Monday, August 22, 2005
The Eliminationist Rhetoric Of The Conservatives
Dear Reader: 1) Go read this post by The Poor Man. 2) Try to imagine any of these people being allowed to exist in polite society if their targets were Bush and his family and friends. The right wing loves to fling around eliminationist rhetoric and has got away for years flinging it, so much so that they've long since stopped worrying about being called to account for it by our national corporate media.
For far too long, people have been buffaloed by right-wingers' phony attempts to divide their opposition by say, linking Kweisi Mfune to Louis Farrakhan and then Farrakhan to Hitler. Farrakhan-- who is by any sensible definition a right-winger-- has said anti-Semitic things. So has Pat Buchanan. In fact, anti-Semitic statements are fairly common. So are racist statements. So are un-American statements that express contempt for the Bill of Rights and the 13th and 14th Amendments.
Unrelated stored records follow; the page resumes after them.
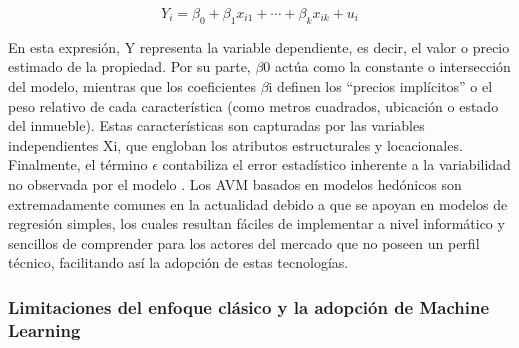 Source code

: \[
Y_i = \beta_0 + \beta_1 x_{i1} + \cdots + \beta_k x_{ik} + u_i
\]

En esta expresión, Y representa la variable dependiente, es decir, el valor o precio estimado de la propiedad. Por su parte, $\beta$0 actúa como la constante o intersección del modelo, mientras que los coeficientes $\beta$i definen los ``precios implícitos'' o el peso relativo de cada característica (como metros cuadrados, ubicación o estado del inmueble). Estas características son capturadas por las variables independientes Xi, que engloban los atributos estructurales y locacionales. Finalmente, el término $\epsilon$ contabiliza el error estadístico inherente a la variabilidad no observada por el modelo \parencite{AbidoyeChan2018}. Los AVM basados en modelos hedónicos son extremadamente comunes en la actualidad debido a que se apoyan en modelos de regresión simples, los cuales resultan fáciles de implementar a nivel informático y sencillos de comprender para los actores del mercado que no poseen un perfil técnico, facilitando así la adopción de estas tecnologías.

\subsubsection{Limitaciones del enfoque clásico y la adopción de Machine Learning}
Common doesn't mean right, and it doesn't mean acceptable. But when there's no perspective, the debate gets absurd. "Up is downism" happens when you can't tell the difference between small and large. We saw it in the "So what that Bush lied? So did Clinton!" line.
But the attempt to link Cindy Sheehan with anti-Semitism and even the Nazis is so completely deranged that something very bad may result: people may conclude that charges of anti-Semitism are all phony. They aren't. Indeed, I am concerned about anti-Israel backlash, which I think is developing on the left (not to mention the Buchanan right) precisely because legitimate criticism of Likud policies has been repressed through false accusations of anti-Semitism.
To return to thread topic, the outrageous and all-but-criminal statements quoted by The Poorman need to be preserved, repeated, remembered. Senior figures on the American left never, never advocated the kind of hate, violence and terrorism that Limbaugh and Coulter casually and routinely represent.
No, not even at the height of Vietnam, not even when the Republican Party reduced a third of this nation to destitution in The Great Depression, not even now.